*** Material supplied ***
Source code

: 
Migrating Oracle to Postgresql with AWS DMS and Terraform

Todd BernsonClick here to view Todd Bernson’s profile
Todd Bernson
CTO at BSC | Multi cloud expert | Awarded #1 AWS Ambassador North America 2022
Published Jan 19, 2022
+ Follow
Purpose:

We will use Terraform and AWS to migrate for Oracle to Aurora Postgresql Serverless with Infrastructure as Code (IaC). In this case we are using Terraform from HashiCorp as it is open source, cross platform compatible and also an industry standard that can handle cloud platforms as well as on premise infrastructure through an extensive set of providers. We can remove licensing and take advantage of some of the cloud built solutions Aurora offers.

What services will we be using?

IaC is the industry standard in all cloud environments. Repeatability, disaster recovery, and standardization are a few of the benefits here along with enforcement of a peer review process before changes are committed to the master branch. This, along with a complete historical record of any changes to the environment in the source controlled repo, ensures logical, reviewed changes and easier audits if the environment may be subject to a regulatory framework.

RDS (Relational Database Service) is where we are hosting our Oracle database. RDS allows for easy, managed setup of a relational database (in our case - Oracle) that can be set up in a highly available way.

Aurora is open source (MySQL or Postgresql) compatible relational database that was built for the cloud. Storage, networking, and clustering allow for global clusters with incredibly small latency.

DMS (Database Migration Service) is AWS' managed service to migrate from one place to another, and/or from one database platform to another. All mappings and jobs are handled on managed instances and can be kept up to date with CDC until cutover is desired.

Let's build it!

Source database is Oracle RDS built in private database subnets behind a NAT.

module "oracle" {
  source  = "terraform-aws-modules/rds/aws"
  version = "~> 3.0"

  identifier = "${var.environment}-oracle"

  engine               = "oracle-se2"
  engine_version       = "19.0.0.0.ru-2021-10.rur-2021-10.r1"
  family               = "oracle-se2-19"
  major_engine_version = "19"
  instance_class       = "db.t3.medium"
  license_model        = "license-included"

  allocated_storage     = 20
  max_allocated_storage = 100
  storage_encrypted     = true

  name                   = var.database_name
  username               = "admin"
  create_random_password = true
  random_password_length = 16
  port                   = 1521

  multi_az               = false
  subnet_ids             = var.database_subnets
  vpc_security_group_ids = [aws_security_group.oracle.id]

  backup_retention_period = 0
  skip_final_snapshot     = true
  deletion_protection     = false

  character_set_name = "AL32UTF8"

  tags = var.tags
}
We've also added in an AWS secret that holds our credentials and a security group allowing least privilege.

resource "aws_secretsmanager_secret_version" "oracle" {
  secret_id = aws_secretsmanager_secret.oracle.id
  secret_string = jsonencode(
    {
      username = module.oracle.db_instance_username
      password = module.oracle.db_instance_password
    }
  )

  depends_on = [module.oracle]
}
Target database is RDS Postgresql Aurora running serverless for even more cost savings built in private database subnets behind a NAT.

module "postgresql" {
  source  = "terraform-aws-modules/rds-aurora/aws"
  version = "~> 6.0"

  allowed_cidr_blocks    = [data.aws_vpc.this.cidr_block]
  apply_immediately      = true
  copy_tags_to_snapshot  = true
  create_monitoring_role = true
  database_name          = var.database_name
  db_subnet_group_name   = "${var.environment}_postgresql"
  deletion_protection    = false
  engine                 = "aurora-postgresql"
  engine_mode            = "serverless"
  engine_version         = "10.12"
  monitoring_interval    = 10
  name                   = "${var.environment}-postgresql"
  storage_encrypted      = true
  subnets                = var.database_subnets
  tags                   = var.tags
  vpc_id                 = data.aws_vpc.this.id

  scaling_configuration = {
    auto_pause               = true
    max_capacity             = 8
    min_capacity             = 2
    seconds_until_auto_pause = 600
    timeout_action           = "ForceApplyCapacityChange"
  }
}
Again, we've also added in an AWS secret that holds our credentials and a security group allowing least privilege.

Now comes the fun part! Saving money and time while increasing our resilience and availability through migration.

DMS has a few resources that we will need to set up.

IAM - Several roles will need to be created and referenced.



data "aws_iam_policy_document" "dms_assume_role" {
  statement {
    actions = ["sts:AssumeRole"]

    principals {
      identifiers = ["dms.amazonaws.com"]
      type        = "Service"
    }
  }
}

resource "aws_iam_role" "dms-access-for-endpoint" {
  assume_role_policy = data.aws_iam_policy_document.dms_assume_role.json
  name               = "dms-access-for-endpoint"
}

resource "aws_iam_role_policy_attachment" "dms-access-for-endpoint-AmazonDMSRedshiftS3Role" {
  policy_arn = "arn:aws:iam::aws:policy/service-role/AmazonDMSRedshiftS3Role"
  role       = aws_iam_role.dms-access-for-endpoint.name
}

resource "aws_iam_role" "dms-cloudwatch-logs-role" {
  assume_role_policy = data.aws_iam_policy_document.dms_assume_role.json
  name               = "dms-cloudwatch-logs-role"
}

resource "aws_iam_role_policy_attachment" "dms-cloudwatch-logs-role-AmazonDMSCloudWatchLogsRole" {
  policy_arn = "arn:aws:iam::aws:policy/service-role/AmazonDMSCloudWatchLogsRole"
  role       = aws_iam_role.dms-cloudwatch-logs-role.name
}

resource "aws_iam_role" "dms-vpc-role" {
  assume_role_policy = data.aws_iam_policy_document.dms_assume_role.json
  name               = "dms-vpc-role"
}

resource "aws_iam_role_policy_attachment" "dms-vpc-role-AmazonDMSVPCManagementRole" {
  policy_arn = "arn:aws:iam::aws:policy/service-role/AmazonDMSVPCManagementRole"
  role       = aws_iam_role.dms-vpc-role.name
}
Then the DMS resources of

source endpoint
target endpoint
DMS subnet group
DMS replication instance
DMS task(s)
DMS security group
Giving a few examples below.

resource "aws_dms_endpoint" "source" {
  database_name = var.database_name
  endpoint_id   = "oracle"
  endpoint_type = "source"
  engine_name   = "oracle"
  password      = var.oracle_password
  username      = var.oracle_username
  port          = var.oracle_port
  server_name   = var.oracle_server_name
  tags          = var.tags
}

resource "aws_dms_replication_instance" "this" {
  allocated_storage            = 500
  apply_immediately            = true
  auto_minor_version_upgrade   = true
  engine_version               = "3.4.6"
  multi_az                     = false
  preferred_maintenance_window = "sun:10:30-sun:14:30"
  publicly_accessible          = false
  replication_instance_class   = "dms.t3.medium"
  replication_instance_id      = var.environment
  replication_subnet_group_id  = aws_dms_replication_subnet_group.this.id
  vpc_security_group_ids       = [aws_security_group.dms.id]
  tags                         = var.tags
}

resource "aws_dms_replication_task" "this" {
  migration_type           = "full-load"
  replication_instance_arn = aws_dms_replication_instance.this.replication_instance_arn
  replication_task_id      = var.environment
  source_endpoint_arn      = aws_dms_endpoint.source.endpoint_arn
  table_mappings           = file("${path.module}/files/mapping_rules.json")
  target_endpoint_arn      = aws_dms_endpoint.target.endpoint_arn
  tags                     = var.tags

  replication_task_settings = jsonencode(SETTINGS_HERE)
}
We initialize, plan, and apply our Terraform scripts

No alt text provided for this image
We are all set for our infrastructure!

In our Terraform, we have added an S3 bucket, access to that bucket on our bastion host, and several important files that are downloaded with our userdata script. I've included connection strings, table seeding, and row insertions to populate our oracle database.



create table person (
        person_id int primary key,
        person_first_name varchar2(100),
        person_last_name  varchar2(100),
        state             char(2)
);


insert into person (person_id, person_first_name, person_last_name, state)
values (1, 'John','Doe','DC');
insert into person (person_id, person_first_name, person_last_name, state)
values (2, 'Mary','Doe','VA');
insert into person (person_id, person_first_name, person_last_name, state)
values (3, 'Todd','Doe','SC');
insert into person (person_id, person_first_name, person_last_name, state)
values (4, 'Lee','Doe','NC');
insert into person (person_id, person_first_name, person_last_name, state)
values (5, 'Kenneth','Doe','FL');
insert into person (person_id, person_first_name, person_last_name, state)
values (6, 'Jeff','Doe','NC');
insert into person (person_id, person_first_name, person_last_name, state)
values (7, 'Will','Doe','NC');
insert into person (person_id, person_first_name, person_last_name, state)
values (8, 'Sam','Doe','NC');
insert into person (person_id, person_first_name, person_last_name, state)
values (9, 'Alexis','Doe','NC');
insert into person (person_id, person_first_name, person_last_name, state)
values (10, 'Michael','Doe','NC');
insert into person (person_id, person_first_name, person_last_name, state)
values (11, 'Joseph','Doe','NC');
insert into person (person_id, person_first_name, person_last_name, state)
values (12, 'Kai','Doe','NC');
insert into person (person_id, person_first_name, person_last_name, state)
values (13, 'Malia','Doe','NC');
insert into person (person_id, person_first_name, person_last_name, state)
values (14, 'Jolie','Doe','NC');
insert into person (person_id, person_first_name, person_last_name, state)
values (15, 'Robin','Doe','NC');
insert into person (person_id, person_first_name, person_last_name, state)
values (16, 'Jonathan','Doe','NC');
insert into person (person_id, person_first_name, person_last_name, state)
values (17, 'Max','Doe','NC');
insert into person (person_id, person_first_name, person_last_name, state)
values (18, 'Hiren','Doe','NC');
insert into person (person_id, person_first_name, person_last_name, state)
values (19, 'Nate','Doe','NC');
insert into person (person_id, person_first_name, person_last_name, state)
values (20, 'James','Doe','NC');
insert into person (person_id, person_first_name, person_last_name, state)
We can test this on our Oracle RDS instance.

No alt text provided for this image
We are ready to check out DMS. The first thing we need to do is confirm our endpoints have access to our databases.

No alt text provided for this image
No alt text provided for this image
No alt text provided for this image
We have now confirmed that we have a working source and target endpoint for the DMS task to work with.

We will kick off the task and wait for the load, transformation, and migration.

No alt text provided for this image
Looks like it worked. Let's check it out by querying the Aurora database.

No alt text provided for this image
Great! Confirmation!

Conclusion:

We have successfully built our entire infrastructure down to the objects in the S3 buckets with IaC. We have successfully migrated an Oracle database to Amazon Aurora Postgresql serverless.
*** End of Material supplied ***
* **Requirement**
Throughout the data, tally the lines that hold the string "open" and report the tally alone.

* **Your response**
2